December 19, 2020

What is That?: A Review of Court Theatre's "Leopoldstadt"

What happens when memory fails to pass from one generation to the next?

What happens when memory fails to pass from one generation to the next?

Courtesy of Court Theatre

What is this a review of? It is a review of Tom Stoppard’s Leopoldstadt, which was performed as a staged reading by Court Theatre. Fantastic. But what is that? Even without the limits of a pandemic and Zoom, a staged reading is only a rough idea of a play. When a performance is distorted by these unfortunate conditions, by what standards should we judge it? Perhaps it is best to simply start with the basics. Then again, the basics of Leopoldstadt are anything but.  

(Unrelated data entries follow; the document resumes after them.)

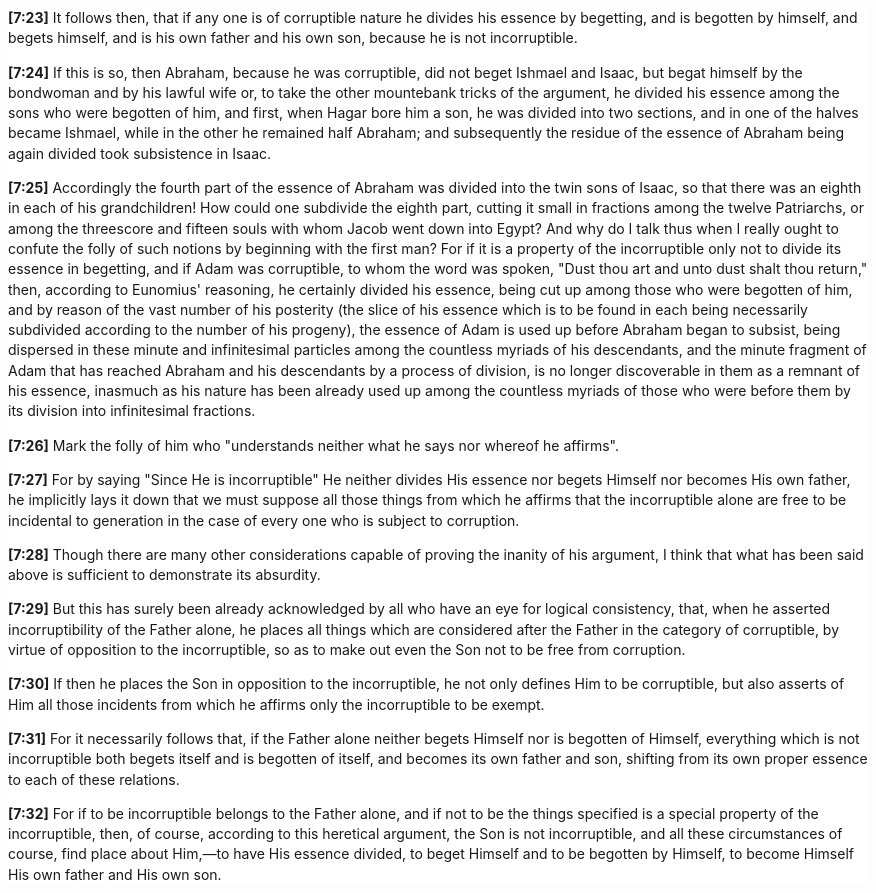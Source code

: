 **[7:23]** It follows then, that if any one is of corruptible nature he divides his essence by begetting, and is begotten by himself, and begets himself, and is his own father and his own son, because he is not incorruptible.

**[7:24]** If this is so, then Abraham, because he was corruptible, did not beget Ishmael and Isaac, but begat himself by the bondwoman and by his lawful wife or, to take the other mountebank tricks of the argument, he divided his essence among the sons who were begotten of him, and first, when Hagar bore him a son, he was divided into two sections, and in one of the halves became Ishmael, while in the other he remained half Abraham; and subsequently the residue of the essence of Abraham being again divided took subsistence in Isaac.

**[7:25]** Accordingly the fourth part of the essence of Abraham was divided into the twin sons of Isaac, so that there was an eighth in each of his grandchildren! How could one subdivide the eighth part, cutting it small in fractions among the twelve Patriarchs, or among the threescore and fifteen souls with whom Jacob went down into Egypt? And why do I talk thus when I really ought to confute the folly of such notions by beginning with the first man? For if it is a property of the incorruptible only not to divide its essence in begetting, and if Adam was corruptible, to whom the word was spoken, "Dust thou art and unto dust shalt thou return," then, according to Eunomius' reasoning, he certainly divided his essence, being cut up among those who were begotten of him, and by reason of the vast number of his posterity (the slice of his essence which is to be found in each being necessarily subdivided according to the number of his progeny), the essence of Adam is used up before Abraham began to subsist, being dispersed in these minute and infinitesimal particles among the countless myriads of his descendants, and the minute fragment of Adam that has reached Abraham and his descendants by a process of division, is no longer discoverable in them as a remnant of his essence, inasmuch as his nature has been already used up among the countless myriads of those who were before them by its division into infinitesimal fractions.

**[7:26]** Mark the folly of him who "understands neither what he says nor whereof he affirms".

**[7:27]** For by saying "Since He is incorruptible" He neither divides His essence nor begets Himself nor becomes His own father, he implicitly lays it down that we must suppose all those things from which he affirms that the incorruptible alone are free to be incidental to generation in the case of every one who is subject to corruption.

**[7:28]** Though there are many other considerations capable of proving the inanity of his argument, I think that what has been said above is sufficient to demonstrate its absurdity.

**[7:29]** But this has surely been already acknowledged by all who have an eye for logical consistency, that, when he asserted incorruptibility of the Father alone, he places all things which are considered after the Father in the category of corruptible, by virtue of opposition to the incorruptible, so as to make out even the Son not to be free from corruption.

**[7:30]** If then he places the Son in opposition to the incorruptible, he not only defines Him to be corruptible, but also asserts of Him all those incidents from which he affirms only the incorruptible to be exempt.

**[7:31]** For it necessarily follows that, if the Father alone neither begets Himself nor is begotten of Himself, everything which is not incorruptible both begets itself and is begotten of itself, and becomes its own father and son, shifting from its own proper essence to each of these relations.

**[7:32]** For if to be incorruptible belongs to the Father alone, and if not to be the things specified is a special property of the incorruptible, then, of course, according to this heretical argument, the Son is not incorruptible, and all these circumstances of course, find place about Him,—to have His essence divided, to beget Himself and to be begotten by Himself, to become Himself His own father and His own son.
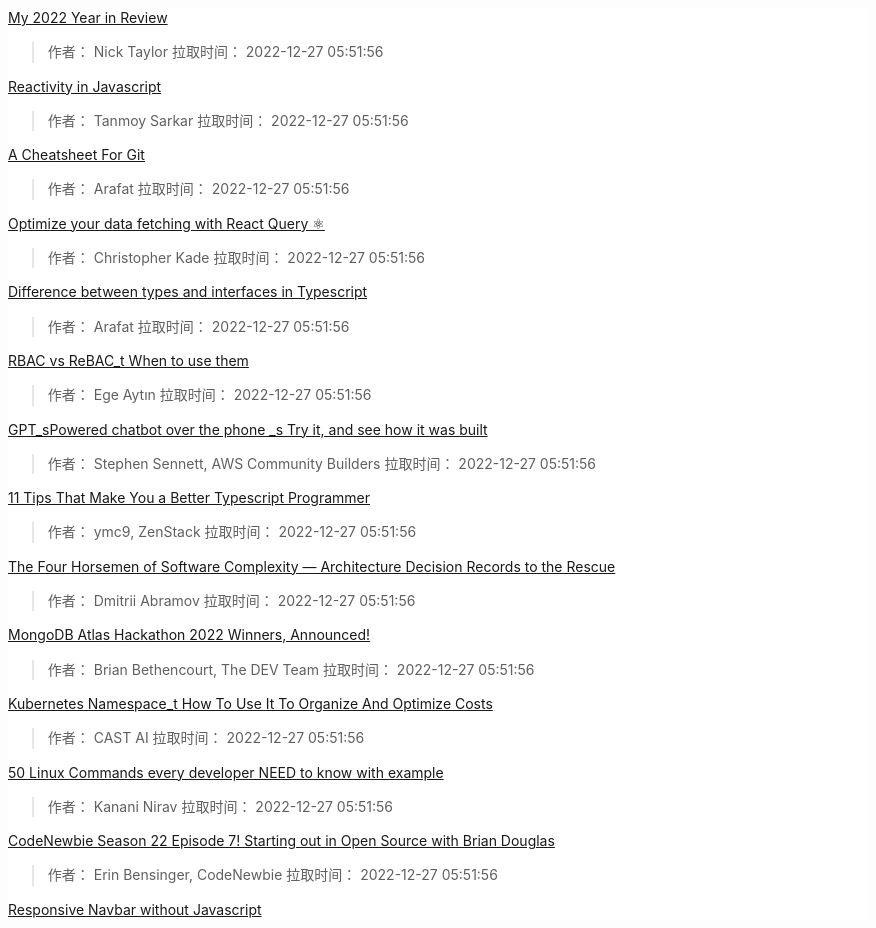  [My 2022 Year in Review](https://dev.to/nickytonline/my-2022-year-in-review-a72)

> 作者： Nick Taylor  拉取时间： 2022-12-27 05:51:56

 [Reactivity in Javascript](https://dev.to/tanmoysarkar/reactivity-in-javascript-2833)

> 作者： Tanmoy Sarkar  拉取时间： 2022-12-27 05:51:56

 [A Cheatsheet For Git](https://dev.to/arafat4693/a-cheatsheet-for-git-37n5)

> 作者： Arafat  拉取时间： 2022-12-27 05:51:56

 [Optimize your data fetching with React Query ⚛️](https://dev.to/christopherkade/introduction-to-react-query-in-2023-537)

> 作者： Christopher Kade  拉取时间： 2022-12-27 05:51:56

 [Difference between types and interfaces in Typescript](https://dev.to/arafat4693/difference-between-types-and-interfaces-in-typescript-30kf)

> 作者： Arafat  拉取时间： 2022-12-27 05:51:56

 [RBAC vs ReBAC_t When to use them](https://dev.to/egeaytin/rbac-vs-rebac-when-to-use-them-47c4)

> 作者： Ege Aytın  拉取时间： 2022-12-27 05:51:56

 [GPT_sPowered chatbot over the phone _s Try it, and see how it was built](https://dev.to/aws-builders/gpt-powered-chatbot-over-the-phone-try-it-and-see-how-it-was-built-33n9)

> 作者： Stephen Sennett, AWS Community Builders  拉取时间： 2022-12-27 05:51:56

 [11 Tips That Make You a Better Typescript Programmer](https://dev.to/zenstack/11-tips-that-help-you-become-a-better-typescript-programmer-4ca1)

> 作者： ymc9, ZenStack  拉取时间： 2022-12-27 05:51:56

 [The Four Horsemen of Software Complexity — Architecture Decision Records to the Rescue](https://dev.to/karvozavr/the-four-horsemen-of-software-complexity-architecture-decision-records-to-the-rescue-1211)

> 作者： Dmitrii Abramov  拉取时间： 2022-12-27 05:51:56

 [MongoDB Atlas Hackathon 2022 Winners, Announced!](https://dev.to/devteam/mongodb-atlas-hackathon-2022-winners-announced-iib)

> 作者： Brian Bethencourt, The DEV Team  拉取时间： 2022-12-27 05:51:56

 [Kubernetes Namespace_t How To Use It To Organize And Optimize Costs](https://dev.to/castai/kubernetes-namespace-how-to-use-it-to-organize-and-optimize-costs-57pc)

> 作者： CAST AI  拉取时间： 2022-12-27 05:51:56

 [50 Linux Commands every developer NEED to know with example](https://dev.to/kanani_nirav/50-linux-commands-every-developer-need-to-know-with-example-mc)

> 作者： Kanani Nirav  拉取时间： 2022-12-27 05:51:56

 [CodeNewbie Season 22 Episode 7! Starting out in Open Source with Brian Douglas](https://dev.to/codenewbieteam/codenewbie-season-22-episode-7-starting-out-in-open-source-with-brian-douglas-n1e)

> 作者： Erin Bensinger, CodeNewbie  拉取时间： 2022-12-27 05:51:56

 [Responsive Navbar without Javascript](https://dev.to/shubhamtiwari909/responsive-navbar-without-javascript-3p7o)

Following multiple generations of a Jewish family in Vienna, Leopoldstadt has been described as one of Stoppard’s most personal efforts. In its three-hour runtime, the text touches on themes of memory, class, family, death, legacy, guilt, identity, sin, and more. It should be no surprise that Stoppard, author of Rosencrantz and Guildenstern Are Dead, is behind such a complex text—and it is nice to encounter such ambition! Art without thought is enjoyable, but a healthy diet requires more than just French fries. 

The monumental roster of characters, about forty in all, is split between 17 actors, often pulling double or triple duty in different scenes. There are moments when narrators suddenly become family members only to turn back into narrators before the audience has been able to orient themselves. In a normal performance of such a sprawling piece, the scale might feel more manageable thanks to the typical audience aides of sets, costumes, and blocking. In the face of Leopoldstadt’s Zoomification, I found myself desperately searching for the speaker of a line if only to remind myself of the character’s name.  

Matters greatly improve in smaller scenes. There is an excellent sequence towards the end of the first hour featuring a pair of adulterous characters. The ease and sly magnetism that run through the scene would be impressive even in a theatrical setting—here, they are nearly miraculous. This is not to say that every two-or-three-person conversation is excellent, but it is in such moments Leopoldstadt fares best. 

In fairness, this is all making the most of a bad situation. Far more than film or TV, stage acting relies on interaction between performers. It is no surprise that Zoom, in reducing folks to essentially acting against a webcam, has drained much of the life force from the play. Is this really theater? Is this really a play? Inventions of necessity in light of Zoom—such as the aforementioned double casting or actors’ reading of stage directions to orient the audience—seemed to get in the way of the performance.  

I was particularly disappointed to see the stage directions emerge as a stumbling block. That said, in the project’s best moments, the directorial decision to have characters read their stage directions seemed like a change worthy of permanence. I was reminded of playwright Tarell Alvin McCraney’s inimitable work when one character choked out the words “Leo sobs.” Unfortunately, the emotional and artistic possibilities of the directions were rarely explored otherwise. 

I am frustrated that the artistic flow achieved in Leopoldstadt’s smaller moments rarely came to pass in its larger scenes. Stoppard’s dense script suffers when any one of its components cannot align with the others, and the big family scenes that make up so much of the play provide endless opportunities for misalignment. I am hopeful that one day we will emerge from this pandemic and I’ll be able to attend an honest-to-God performance of Leopoldstadt, where the busy scenes won’t be a liability. 

Given the limits of the form, the cast should be commended, but perhaps none more so than Rebecca Spence. She portrays Gretl with empathy and energy, shining through in even the fullest family scenes. Who is Gretl, you ask? In the interest of time, it is simplest to call her one of the family’s matriarchs. Cage Pierre also deserves mention, as does Michael Aaron Pogue. In truth, every actor turned in impressive performances, but Spence, Pierre, and Pogue were a cut above in their performances. Charles Newell’s direction is notable for its unobtrusiveness—it is clear he trusts his actors and the entire company is discovering this play together. 

 Was Leopoldstadt the best thing I have seen at Court Theatre? I do not think it was, but I also do not think I have seen Leopoldstadt at Court Theatre. Zoom is at best a rocky medium for theater, and this text, with its pile of large scenes, is rather ill-suited for translation. In its best moments, this reading offered glimpses of an excellent piece of theater—perhaps one day, a proper production will let us find out if those glimpses were accurate.